If it is determined that benefits to which the individual was not entitled were approved, cor­rective action is taken by referring individuals for criminal prosecution, civil litigation, or establishing administrative overpayments and seeking recovery of misspent funds.  Under provisions of the Virginia State Plan for Medical Assistance, DMAS must sanction an in­dividual who is convicted of Medicaid fraud by a court.  That individual will be ineligible for Medicaid for a period of twelve months beginning with the month of fraud conviction. 

Referrals should be made to: 

Supervisor, Recipient Audit Unit

Program Integrity Section

Division of Cost Settlement and Audit

Department of Medical Assistance Services

600 East Broad Street, Suite 1300

Richmond, Virginia 23219 


DMAS providers may refer Medicaid individuals suspected of inappropriate use or abuse of Medicaid services to the Recipient Monitoring Unit (RMU) of DMAS.  Referred individuals will be reviewed by DMAS staff to determine if the utilization meets regulatory criteria for restriction to a primary physician or pharmacy in the Client Medical Management (CMM) Program. 

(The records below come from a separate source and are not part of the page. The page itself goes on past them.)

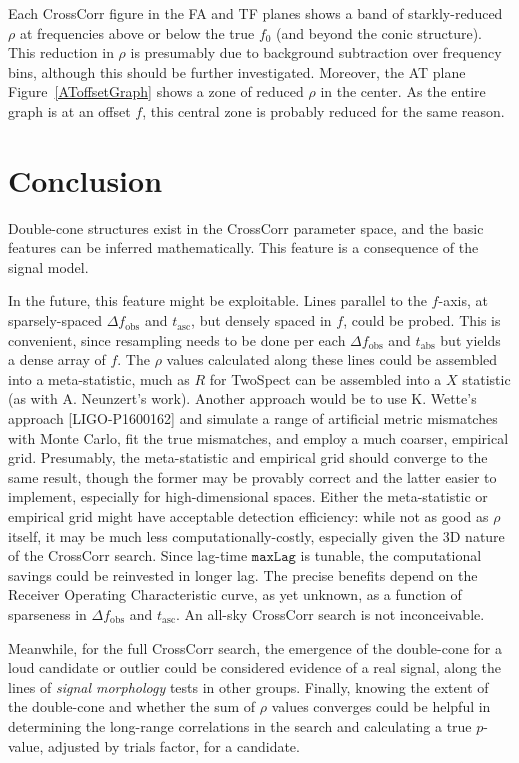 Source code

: \documentclass{article}
\begin{document}
Each CrossCorr figure in the FA and TF planes shows a band of starkly-reduced $\rho$ at frequencies above or below the true $f_0$ (and beyond the conic structure).
This reduction in $\rho$ is presumably due to background subtraction over frequency bins, although this should be further investigated.
Moreover, the AT plane Figure~\ref{AToffsetGraph} shows a zone of reduced $\rho$ in the center.
As the entire graph is at an offset $f$, this central zone is probably reduced for the same reason.

\section{Conclusion}

Double-cone structures exist in the CrossCorr parameter space, and the basic features can be inferred mathematically.
This feature is a consequence of the signal model.

In the future, this feature might be exploitable.
Lines parallel to the $f$-axis, at sparsely-spaced $\Delta f_\mathrm{obs}$ and $t_\mathrm{asc}$, but densely spaced in $f$, could be probed.
This is convenient, since resampling needs to be done per each $\Delta f_\mathrm{obs}$ and $t_\mathrm{abs}$ but yields a dense array of $f$.
The $\rho$ values calculated along these lines could be assembled into a meta-statistic, much as $R$ for TwoSpect can be assembled into a $X$ statistic (as with A. Neunzert's work).
Another approach would be to use K. Wette's approach [LIGO-P1600162] and simulate a range of artificial metric mismatches with Monte Carlo, fit the true mismatches, and employ a much coarser, empirical grid.
Presumably, the meta-statistic and empirical grid should converge to the same result, though the former may be provably correct and the latter easier to implement, especially for high-dimensional spaces.
Either the meta-statistic or empirical grid might have acceptable detection efficiency: while not as good as $\rho$ itself, it may be much less computationally-costly, especially given the 3D nature of the CrossCorr search.
Since lag-time $\texttt{maxLag}$ is tunable, the computational savings could be reinvested in longer lag.
The precise benefits depend on the Receiver Operating Characteristic curve, as yet unknown, as a function of sparseness in $\Delta f_\mathrm{obs}$ and $t_\mathrm{asc}$.
An all-sky CrossCorr search is not inconceivable.

Meanwhile, for the full CrossCorr search, the emergence of the double-cone for a loud candidate or outlier could be considered evidence of a real signal, along the lines of \textit{signal morphology} tests in other groups.
Finally, knowing the extent of the double-cone and whether the sum of $\rho$ values converges could be helpful in determining the long-range correlations in the search and calculating a true $p$-value, adjusted by trials factor, for a candidate.
\end{document}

See the “Exhibits” section at the end of Chapter I of this manual for detailed information and forms on the CMM Program.  If CMM enrollment is not indicated, RMU staff may educate individuals on the appropriate use of medical services, particularly emergency room services.


Referrals may be made by telephone, fax, or in writing.  A toll-free Helpline is available for callers outside the Richmond area.  An answering machine receives after-hours referrals.  Written referrals should be mailed to:


Lead Analyst, Recipient Monitoring Unit

Division of Program Integrity

Department of Medical Assistance Services

600 East Broad Street, Suite 1300

Richmond, Virginia  23219


Telephone:              1-804-786-6548

CMM Helpline: 1-888-323-0589


When making a referral, provide the name and Medicaid number of the individual and a brief statement about the nature of the utilization problems.  Hospitals continue to have the option of using the “Non-Emergency Use of the Emergency Room” Referral Form when reporting emergency room abuse.  Copies of pertinent documentation, such as emergency room records, are helpful when making written referrals.  For a telephone referral, the provider should give his or her name and telephone number in case DMAS has questions regarding the referral.



Refer to the end of Chapter I of this manual for the CMM Exhibits section.